#### Work item:
Retype the data below exactly, skipping pictures.

··· Provided material ···

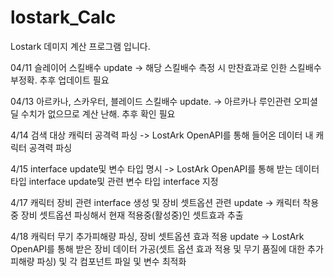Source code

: # lostark_Calc 
Lostark 데미지 계산 프로그램 입니다.

04/11 슬레이어 스킬배수 update
-> 해당 스킬배수 측정 시 만찬효과로 인한 스킬배수 부정확. 추후 업데이트 필요

04/13 아르카나, 스카우터, 블레이드 스킬배수 update.
-> 아르카나 루인관련 오피셜 딜 수치가 없으므로 계산 난해. 추후 확인 필요


4/14 검색 대상 캐릭터 공격력 파싱
-> LostArk OpenAPI를 통해 들어온 데이터 내 캐릭터 공격력 파싱

4/15 interface update및 변수 타입 명시
-> LostArk OpenAPI를 통해 받는 데이터 타입 interface update및 관련 변수 타입 interface 지정

4/17 캐릭터 장비 관련 interface 생성 및 장비 셋트옵션 관련 update
-> 캐릭터 착용중 장비 셋트옵션 파싱해서 현재 적용중(활성중)인 셋트효과 추출

4/18 캐릭터 무기 추가피해량 파싱, 장비 셋트옵션 효과 적용 update
-> LostArk OpenAPI를 통해 받은 장비 데이터 가공(셋트 옵션 효과 적용 및 무기 품질에 대한 추가 피해량 파싱) 및 각 컴포넌트 파일 및 변수 최적화
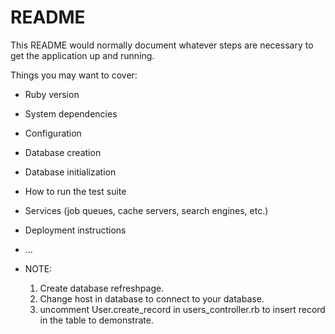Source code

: # README

This README would normally document whatever steps are necessary to get the
application up and running.

Things you may want to cover:

* Ruby version

* System dependencies

* Configuration

* Database creation

* Database initialization

* How to run the test suite

* Services (job queues, cache servers, search engines, etc.)

* Deployment instructions

* ...


* NOTE:

  1. Create database refreshpage.
  2. Change host in database to connect to your database.
  3. uncomment User.create_record in users_controller.rb to insert record in the table to demonstrate.
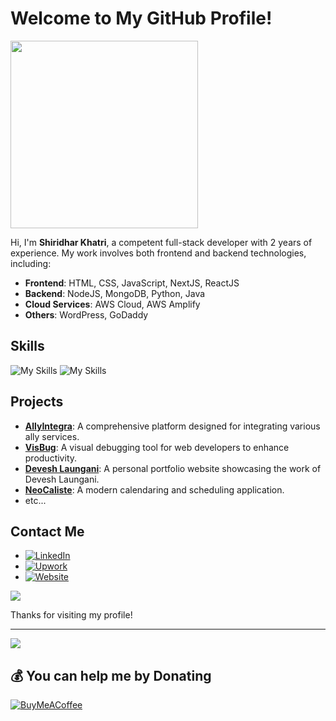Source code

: # Welcome to My GitHub Profile!

  
<img src="https://camo.githubusercontent.com/19db51af5f90f1b152bc0b9078f5fe97053955be5074f03f17019c70345bdcdb/68747470733a2f2f6d69726f2e6d656469756d2e636f6d2f6d61782f313336302f302a37513379765349765f7430696f4a2d5a2e676966" width="300">
  
Hi, I'm **Shiridhar Khatri**, a competent full-stack developer with 2 years of experience. My work involves both frontend and backend technologies, including:

- **Frontend**: HTML, CSS, JavaScript, NextJS, ReactJS
- **Backend**: NodeJS, MongoDB, Python, Java
- **Cloud Services**: AWS Cloud, AWS Amplify
- **Others**: WordPress, GoDaddy

## Skills
![My Skills](https://skillicons.dev/icons?i=js,html,css,nextjs,react,bootstrap,tailwind,nodej)
![My Skills](https://skillicons.dev/icons?i=mongodb,java,python,aws,cloudflare,wordpress,github,git)

## Projects
- [**AllyIntegra**](https://www.allyintegra.com/): A comprehensive platform designed for integrating various ally services.
- [**VisBug**](https://visbug.com/): A visual debugging tool for web developers to enhance productivity.
- [**Devesh Laungani**](https://deveshlaungani.com/): A personal portfolio website showcasing the work of Devesh Laungani.
- [**NeoCaliste**](https://neocaliste.com/): A modern calendaring and scheduling application.
- etc...

## Contact Me
- [![LinkedIn](https://img.shields.io/badge/LinkedIn-0077B5?style=flat&logo=linkedin&logoColor=white)](https://www.linkedin.com/in/shiridharkhatri/)
- [![Upwork](https://img.shields.io/badge/Upwork-6FDA44?style=flat&logo=upwork&logoColor=white)](https://www.upwork.com/freelancers/~01241e90d934b26b94)
- [![Website](https://img.shields.io/badge/Website-000000?style=flat&logo=About.me&logoColor=white)](https://shiridhar.com.np)

![](https://github-readme-stats.vercel.app/api/top-langs/?username=shiridharKhatri&theme=dark&hide_border=false&include_all_commits=true&count_private=true&layout=compact)

Thanks for visiting my profile!


---
[![](https://visitcount.itsvg.in/api?id=shiridharKhatri&icon=0&color=0)](https://visitcount.itsvg.in)

  ## 💰 You can help me by Donating
  [![BuyMeACoffee](https://img.shields.io/badge/Buy%20Me%20a%20Coffee-ffdd00?style=for-the-badge&logo=buy-me-a-coffee&logoColor=black)](https://buymeacoffee.com/shiridharkn)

···

#### Response for this exercise:
Source code

: # lostark_Calc 
Lostark 데미지 계산 프로그램 입니다.

04/11 슬레이어 스킬배수 update
-> 해당 스킬배수 측정 시 만찬효과로 인한 스킬배수 부정확. 추후 업데이트 필요

04/13 아르카나, 스카우터, 블레이드 스킬배수 update.
-> 아르카나 루인관련 오피셜 딜 수치가 없으므로 계산 난해. 추후 확인 필요


4/14 검색 대상 캐릭터 공격력 파싱
-> LostArk OpenAPI를 통해 들어온 데이터 내 캐릭터 공격력 파싱

4/15 interface update및 변수 타입 명시
-> LostArk OpenAPI를 통해 받는 데이터 타입 interface update및 관련 변수 타입 interface 지정

4/17 캐릭터 장비 관련 interface 생성 및 장비 셋트옵션 관련 update
-> 캐릭터 착용중 장비 셋트옵션 파싱해서 현재 적용중(활성중)인 셋트효과 추출

4/18 캐릭터 무기 추가피해량 파싱, 장비 셋트옵션 효과 적용 update
-> LostArk OpenAPI를 통해 받은 장비 데이터 가공(셋트 옵션 효과 적용 및 무기 품질에 대한 추가 피해량 파싱) 및 각 컴포넌트 파일 및 변수 최적화
Source code

: # README

This README would normally document whatever steps are necessary to get the
application up and running.

Things you may want to cover:

* Ruby version

* System dependencies

* Configuration

* Database creation

* Database initialization

* How to run the test suite

* Services (job queues, cache servers, search engines, etc.)

* Deployment instructions

* ...


* NOTE:

  1. Create database refreshpage.
  2. Change host in database to connect to your database.
  3. uncomment User.create_record in users_controller.rb to insert record in the table to demonstrate.
Source code

: # Welcome to My GitHub Profile!

  
<img src="https://camo.githubusercontent.com/19db51af5f90f1b152bc0b9078f5fe97053955be5074f03f17019c70345bdcdb/68747470733a2f2f6d69726f2e6d656469756d2e636f6d2f6d61782f313336302f302a37513379765349765f7430696f4a2d5a2e676966" width="300">
  
Hi, I'm **Shiridhar Khatri**, a competent full-stack developer with 2 years of experience. My work involves both frontend and backend technologies, including:

- **Frontend**: HTML, CSS, JavaScript, NextJS, ReactJS
- **Backend**: NodeJS, MongoDB, Python, Java
- **Cloud Services**: AWS Cloud, AWS Amplify
- **Others**: WordPress, GoDaddy

## Skills
![My Skills](https://skillicons.dev/icons?i=js,html,css,nextjs,react,bootstrap,tailwind,nodej)
![My Skills](https://skillicons.dev/icons?i=mongodb,java,python,aws,cloudflare,wordpress,github,git)

## Projects
- [**AllyIntegra**](https://www.allyintegra.com/): A comprehensive platform designed for integrating various ally services.
- [**VisBug**](https://visbug.com/): A visual debugging tool for web developers to enhance productivity.
- [**Devesh Laungani**](https://deveshlaungani.com/): A personal portfolio website showcasing the work of Devesh Laungani.
- [**NeoCaliste**](https://neocaliste.com/): A modern calendaring and scheduling application.
- etc...

## Contact Me
- [![LinkedIn](https://img.shields.io/badge/LinkedIn-0077B5?style=flat&logo=linkedin&logoColor=white)](https://www.linkedin.com/in/shiridharkhatri/)
- [![Upwork](https://img.shields.io/badge/Upwork-6FDA44?style=flat&logo=upwork&logoColor=white)](https://www.upwork.com/freelancers/~01241e90d934b26b94)
- [![Website](https://img.shields.io/badge/Website-000000?style=flat&logo=About.me&logoColor=white)](https://shiridhar.com.np)

![](https://github-readme-stats.vercel.app/api/top-langs/?username=shiridharKhatri&theme=dark&hide_border=false&include_all_commits=true&count_private=true&layout=compact)

Thanks for visiting my profile!


---
[![](https://visitcount.itsvg.in/api?id=shiridharKhatri&icon=0&color=0)](https://visitcount.itsvg.in)

  ## 💰 You can help me by Donating
  [![BuyMeACoffee](https://img.shields.io/badge/Buy%20Me%20a%20Coffee-ffdd00?style=for-the-badge&logo=buy-me-a-coffee&logoColor=black)](https://buymeacoffee.com/shiridharkn)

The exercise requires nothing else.